Document images with source code
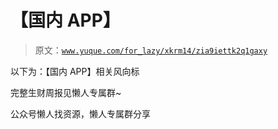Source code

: # 【国内 APP】

> 原文：[`www.yuque.com/for_lazy/xkrm14/zia9iettk2q1gaxy`](https://www.yuque.com/for_lazy/xkrm14/zia9iettk2q1gaxy)



以下为：【国内 APP】相关风向标



完整生财周报见懒人专属群~



公众号懒人找资源，懒人专属群分享

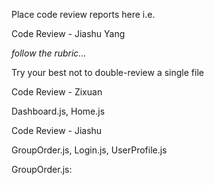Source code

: Place code review reports here i.e.

Code Review - Jiashu Yang

*follow the rubric...*

Try your best not to double-review a single file

Code Review - Zixuan

Dashboard.js, Home.js

Code Review - Jiashu

GroupOrder.js, Login.js, UserProfile.js

GroupOrder.js:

YOUR INSTRUCTIONS
Only the entries themselves should be output, word for word, with all pictures omitted.

RESPONSE
Source code

: # 【国内 APP】

> 原文：[`www.yuque.com/for_lazy/xkrm14/zia9iettk2q1gaxy`](https://www.yuque.com/for_lazy/xkrm14/zia9iettk2q1gaxy)



以下为：【国内 APP】相关风向标



完整生财周报见懒人专属群~



公众号懒人找资源，懒人专属群分享

Source code

: Place code review reports here i.e.

Code Review - Jiashu Yang

*follow the rubric...*

Try your best not to double-review a single file

Code Review - Zixuan

Dashboard.js, Home.js

Code Review - Jiashu

GroupOrder.js, Login.js, UserProfile.js

GroupOrder.js:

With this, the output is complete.